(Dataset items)
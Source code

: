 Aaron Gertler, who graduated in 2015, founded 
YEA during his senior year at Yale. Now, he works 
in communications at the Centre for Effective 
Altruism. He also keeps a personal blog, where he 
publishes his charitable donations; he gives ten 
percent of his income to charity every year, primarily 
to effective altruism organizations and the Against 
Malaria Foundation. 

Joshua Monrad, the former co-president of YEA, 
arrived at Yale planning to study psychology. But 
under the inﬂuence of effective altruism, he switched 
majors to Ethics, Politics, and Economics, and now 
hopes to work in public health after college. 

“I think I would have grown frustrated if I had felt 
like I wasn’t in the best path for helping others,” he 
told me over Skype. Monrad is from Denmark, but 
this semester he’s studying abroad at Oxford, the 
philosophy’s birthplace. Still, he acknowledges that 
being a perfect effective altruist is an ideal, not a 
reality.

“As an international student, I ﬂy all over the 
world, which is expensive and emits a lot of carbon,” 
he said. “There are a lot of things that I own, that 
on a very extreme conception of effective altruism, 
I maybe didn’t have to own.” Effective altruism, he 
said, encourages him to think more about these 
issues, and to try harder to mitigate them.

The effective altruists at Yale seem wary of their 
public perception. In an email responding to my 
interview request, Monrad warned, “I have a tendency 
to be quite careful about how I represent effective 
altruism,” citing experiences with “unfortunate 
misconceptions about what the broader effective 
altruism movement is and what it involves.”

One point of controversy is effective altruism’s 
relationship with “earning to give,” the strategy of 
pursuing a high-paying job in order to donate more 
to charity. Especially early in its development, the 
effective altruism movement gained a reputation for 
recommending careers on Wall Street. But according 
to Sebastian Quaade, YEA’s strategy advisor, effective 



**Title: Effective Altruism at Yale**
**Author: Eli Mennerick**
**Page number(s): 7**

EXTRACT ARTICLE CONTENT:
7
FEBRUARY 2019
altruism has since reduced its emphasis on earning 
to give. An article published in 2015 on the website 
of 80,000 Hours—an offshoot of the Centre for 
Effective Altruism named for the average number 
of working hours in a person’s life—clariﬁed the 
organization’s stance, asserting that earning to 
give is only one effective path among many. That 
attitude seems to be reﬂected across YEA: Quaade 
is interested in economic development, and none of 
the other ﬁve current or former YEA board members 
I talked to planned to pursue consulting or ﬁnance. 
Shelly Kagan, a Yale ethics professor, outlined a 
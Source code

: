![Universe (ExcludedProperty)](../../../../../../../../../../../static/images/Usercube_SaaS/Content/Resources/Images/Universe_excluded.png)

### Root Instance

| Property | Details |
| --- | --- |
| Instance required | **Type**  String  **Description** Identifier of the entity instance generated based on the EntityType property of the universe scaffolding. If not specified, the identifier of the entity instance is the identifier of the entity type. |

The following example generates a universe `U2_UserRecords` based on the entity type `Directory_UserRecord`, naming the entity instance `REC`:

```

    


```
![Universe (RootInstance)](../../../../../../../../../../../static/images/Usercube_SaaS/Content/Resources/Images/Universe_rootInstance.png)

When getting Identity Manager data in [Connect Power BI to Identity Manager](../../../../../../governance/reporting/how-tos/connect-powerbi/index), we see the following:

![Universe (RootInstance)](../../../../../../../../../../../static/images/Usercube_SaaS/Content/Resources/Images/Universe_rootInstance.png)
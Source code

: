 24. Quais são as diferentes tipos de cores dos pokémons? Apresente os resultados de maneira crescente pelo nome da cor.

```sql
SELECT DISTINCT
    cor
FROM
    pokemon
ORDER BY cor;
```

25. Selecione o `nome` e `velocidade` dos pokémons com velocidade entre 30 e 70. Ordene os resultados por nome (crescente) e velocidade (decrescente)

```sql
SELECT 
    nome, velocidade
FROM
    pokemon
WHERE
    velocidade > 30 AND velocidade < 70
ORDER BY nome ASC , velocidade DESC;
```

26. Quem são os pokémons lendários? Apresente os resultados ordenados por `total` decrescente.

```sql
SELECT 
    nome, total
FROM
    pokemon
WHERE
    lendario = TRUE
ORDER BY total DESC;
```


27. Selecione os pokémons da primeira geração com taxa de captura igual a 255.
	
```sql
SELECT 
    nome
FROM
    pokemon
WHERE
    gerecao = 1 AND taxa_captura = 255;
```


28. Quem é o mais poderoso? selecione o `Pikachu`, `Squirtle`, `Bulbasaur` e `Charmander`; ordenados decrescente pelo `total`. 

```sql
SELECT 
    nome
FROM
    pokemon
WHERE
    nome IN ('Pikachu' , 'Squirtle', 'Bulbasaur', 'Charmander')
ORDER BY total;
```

*Work order*
Beginning at the top of the data, please return every line until and including the line containing "percent of his", copied exactly, and nothing past it.

*Written answer*
Source code

: Aaron Gertler, who graduated in 2015, founded 
YEA during his senior year at Yale. Now, he works 
in communications at the Centre for Effective 
Altruism. He also keeps a personal blog, where he 
publishes his charitable donations; he gives ten 
percent of his income to charity every year, primarily 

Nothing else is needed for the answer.